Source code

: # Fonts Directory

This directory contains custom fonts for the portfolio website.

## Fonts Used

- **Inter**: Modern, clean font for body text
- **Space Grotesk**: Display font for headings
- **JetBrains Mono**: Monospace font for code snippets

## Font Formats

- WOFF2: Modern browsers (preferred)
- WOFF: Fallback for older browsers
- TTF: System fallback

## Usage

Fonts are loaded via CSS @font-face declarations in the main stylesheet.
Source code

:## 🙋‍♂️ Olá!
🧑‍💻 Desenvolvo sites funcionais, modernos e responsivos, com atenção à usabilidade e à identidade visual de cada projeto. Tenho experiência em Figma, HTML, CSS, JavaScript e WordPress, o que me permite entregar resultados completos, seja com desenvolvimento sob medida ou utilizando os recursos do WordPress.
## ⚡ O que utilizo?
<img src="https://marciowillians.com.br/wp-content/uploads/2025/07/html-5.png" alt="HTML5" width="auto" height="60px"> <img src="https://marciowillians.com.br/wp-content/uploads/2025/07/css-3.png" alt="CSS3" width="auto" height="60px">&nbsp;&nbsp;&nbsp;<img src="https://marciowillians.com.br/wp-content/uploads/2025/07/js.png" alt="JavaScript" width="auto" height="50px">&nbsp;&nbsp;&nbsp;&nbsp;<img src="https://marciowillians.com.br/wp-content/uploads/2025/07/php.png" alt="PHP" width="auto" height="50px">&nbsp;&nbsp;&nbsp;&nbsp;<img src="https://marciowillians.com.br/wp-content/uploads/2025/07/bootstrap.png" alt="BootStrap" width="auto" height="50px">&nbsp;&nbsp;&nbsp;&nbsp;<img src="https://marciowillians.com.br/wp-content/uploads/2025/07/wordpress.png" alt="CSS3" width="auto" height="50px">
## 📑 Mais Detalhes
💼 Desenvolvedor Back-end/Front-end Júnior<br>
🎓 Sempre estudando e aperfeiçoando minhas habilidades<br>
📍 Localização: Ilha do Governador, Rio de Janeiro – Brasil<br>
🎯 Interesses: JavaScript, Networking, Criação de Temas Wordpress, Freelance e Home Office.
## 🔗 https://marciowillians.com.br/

::::

• ABOUT THIS TASK
All lines holding the word "browsers" must be found in the listing and copied.

• ANSWER BOX
- WOFF2: Modern browsers (preferred)
- WOFF: Fallback for older browsers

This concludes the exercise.